Getting back to today's events:
Today, opposing veterans groups are scheduled to rally outside of Murtha’s Johnstown office, 647 Main St. Rendell said the anti-Murtha faction will meet opposition at today’s press conference. “Boy, are they in for a surprise,” he said. “If they attack Jack Murtha, they are going to be attacked back.”

Given Rendell's history of associating with leftist organized labor thugs going back to his days as Mayor of Philadelphia, this sounds like a threat of violence. Look out for baseball bats and 2x4s when the pro-Murtha faction arrives.
Terry Menear, from the Somerset Vietnam Veterans Association, will be there. “I think they ought to stay where they belong,” he said. “I am all for John Murtha.”
He makes a good point. Perhaps he could kindly suggest that Max Cleland turn around and go back to Georgia.
Murtha said critics are trying to take attention away from his mission to redeploy troops away from Iraq. “I try not to be distracted from my mission, which is to change the direction of our country,” he said.
Seriously? Do you know what you are saying? We, your critics, are directing attention to your misguided "mission". We don't like the direction that you want to steer our country, so please do stay on message, Mr. Murtha.

“It’s great to see so many people support me in my district.”

It's great to see so many people oppose you in your district, too.
Dot Helsel, a resident of Stonycreek Township, supports Murtha and believes most residents in Johnstown still do. “I think he’s done an outstanding job for the Johnstown region,” she said. “You don’t always agree with somebody, but I would say most people in this area like him.”

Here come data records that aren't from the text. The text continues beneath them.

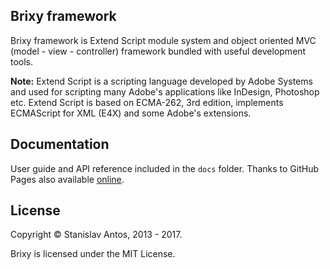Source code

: ## Brixy framework

Brixy framework is Extend Script module system and object oriented MVC (model - view - controller) framework bundled with useful development tools.

**Note:** Extend Script is a scripting language developed by Adobe Systems and used for scripting many Adobe's applications like InDesign, Photoshop etc. Extend Script is based on ECMA-262, 3rd edition, implements ECMAScript for XML (E4X) and some Adobe's extensions.

## Documentation

User guide and API reference included in the `docs` folder. Thanks to GitHub Pages also available [online](https://itantik.github.io/brixy).

## License

Copyright &copy; Stanislav Antos, 2013 - 2017.

Brixy is licensed under the MIT License.
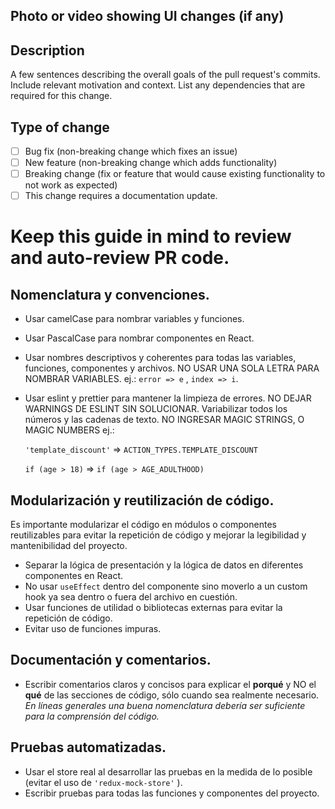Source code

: ## Photo or video showing UI changes (if any)

## Description

A few sentences describing the overall goals of the pull request's commits. Include relevant motivation and context. List any dependencies that are required for this change.

## Type of change

- [ ] Bug fix (non-breaking change which fixes an issue)
- [ ] New feature (non-breaking change which adds functionality)
- [ ] Breaking change (fix or feature that would cause existing functionality to not work as expected)
- [ ] This change requires a documentation update.

# Keep this guide in mind to review and auto-review PR code.

## Nomenclatura y convenciones.

- Usar camelCase para nombrar variables y funciones.
- Usar PascalCase para nombrar componentes en React.
- Usar nombres descriptivos y coherentes para todas las variables, funciones, componentes y archivos. NO USAR UNA SOLA LETRA PARA NOMBRAR VARIABLES. ej.: `error => e` , `index => i`.
- Usar eslint y prettier para mantener la limpieza de errores. NO DEJAR WARNINGS DE ESLINT SIN SOLUCIONAR.
  Variabilizar todos los números y las cadenas de texto. NO INGRESAR MAGIC STRINGS, O MAGIC NUMBERS ej.:

  `'template_discount'` => `ACTION_TYPES.TEMPLATE_DISCOUNT`

  `if (age > 18)` => `if (age > AGE_ADULTHOOD)`

## Modularización y reutilización de código.

Es importante modularizar el código en módulos o componentes reutilizables para evitar la repetición de código y mejorar la legibilidad y mantenibilidad del proyecto.

- Separar la lógica de presentación y la lógica de datos en diferentes componentes en React.
- No usar `useEffect` dentro del componente sino moverlo a un custom hook ya sea dentro o fuera del archivo en cuestión.
- Usar funciones de utilidad o bibliotecas externas para evitar la repetición de código.
- Evitar uso de funciones impuras.

## Documentación y comentarios.

- Escribir comentarios claros y concisos para explicar el **porqué** y NO el **qué** de las secciones de código, sólo cuando sea realmente necesario. _En líneas generales una buena nomenclatura debería ser suficiente para la comprensión del código._

## Pruebas automatizadas.

- Usar el store real al desarrollar las pruebas en la medida de lo posible (evitar el uso de `'redux-mock-store'` ).
- Escribir pruebas para todas las funciones y componentes del proyecto.
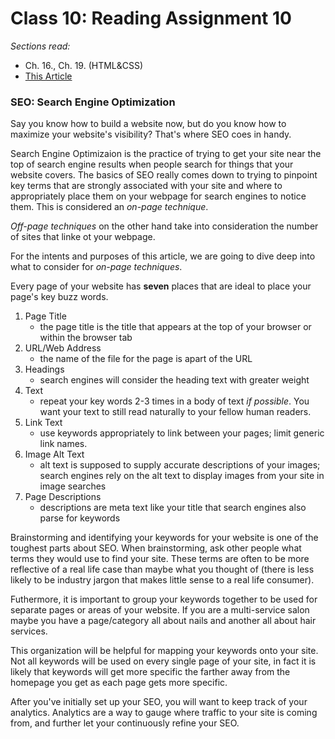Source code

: # Class 10: Reading Assignment 10
*Sections read:*
- Ch. 16., Ch. 19. (HTML&CSS)
- [This Article](https://developer.mozilla.org/en-US/docs/Learn/JavaScript/Client-side_web_APIs/Video_and_audio_APIs)


### SEO: Search Engine Optimization 
Say you know how to build a website now, but do you know how to maximize your website's visibility? That's where SEO coes in handy. 

Search Engine Optimizaion is the practice of trying to get your site near the top of search engine results when people search for things that your website covers. The basics of SEO really comes down to trying to pinpoint key terms that are strongly associated with your site and where to appropriately place them on your webpage for search engines to notice them. This is considered an *on-page technique*. 

*Off-page techniques* on the other hand take into consideration the number of sites that linke ot your webpage. 

For the intents and purposes of this article, we are going to dive deep into what to consider for *on-page techniques*. 

Every page of your website has **seven** places that are ideal to place your page's key buzz words. 

1. Page Title
    - the page title is the title that appears at the top of your browser or within the browser tab
2. URL/Web Address
    - the name of the file for the page is apart of the URL
3. Headings
    - search engines will consider the heading text with greater weight
4. Text
    - repeat your key words 2-3 times in a body of text *if possible*. You want your text to still read naturally to your fellow human readers. 
5. Link Text
    - use keywords appropriately to link between your pages; limit generic link names. 
6. Image Alt Text
    - alt text is supposed to supply accurate descriptions of your images; search engines rely on the alt text to display images from your site in image searches
7. Page Descriptions 
    - descriptions are meta text like your title that search engines also parse for keywords

Brainstorming and identifying your keywords for your website is one of the toughest parts about SEO. When brainstorming, ask other people what terms they would use to find your site. These terms are often to be more reflective of a real life case than maybe what you thought of (there is less likely to be industry jargon that makes little sense to a real life consumer). 

Futhermore, it is important to group your keywords together to be used for separate pages or areas of your website. If you are a multi-service salon maybe you have a page/category all about nails and another all about hair services. 

This organization will be helpful for mapping your keywords onto your site. Not all keywords will be used on every single page of your site, in fact it is likely that keywords will get more specific the farther away from the homepage you get as each page gets more specific. 

After you've initially set up your SEO, you will want to keep track of your analytics. Analytics are a way to gauge where traffic to your site is coming from, and further let your continuously refine your SEO.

What can I say? Pork sells. This just makes our work that much harder.
Helsel said she does not think protesters or negative attention will affect Murtha’s campaign. “He’s been there too long now,” she said. “You can disagree with somebody but you don’t have to be disagreeable.”

Not being disagreeable means being passive, and passivity, in politics, is impotence. That gives Murtha a free ride to re-election, and we can not stand for that. Welcome to the world of politics.
Mary Miller of Johnstown, national president for the Association of Vietnam Veterans of America, said Murtha protesters have taken his words out of context. “A lot of these people who are outing him have never served in the military and they don’t understand what it’s like,” said Miller, whose group is a service organization for the Vietnam Veterans of America. “It’s just upsetting, really. He’s always been for the veterans and the families. He’s done a lot.”

Done a lot? In recent months, he's done too much. I have never served in the military, but I know people who do and the last thing they need is media and politicians who make the enemy's job easier. My father was a World War Two veteran, and he told me during the 1980s that if the contemporary media had been around in the 1940s, they'd have given it all away to the Axis. We don't need that in the 2000s, either.

Note Ms. Miller's use of the term "outing". This implies that John Murtha has something to hide. Would she care to tell us what that would be?
Today, Murtha is scheduled to be in Clarks Summit, outside Scranton, campaigning for Democrat Chris Carney, who’s running against incumbent Republican Don Sherwood in the 10th district.
John Murtha: Coming to a town near YOU.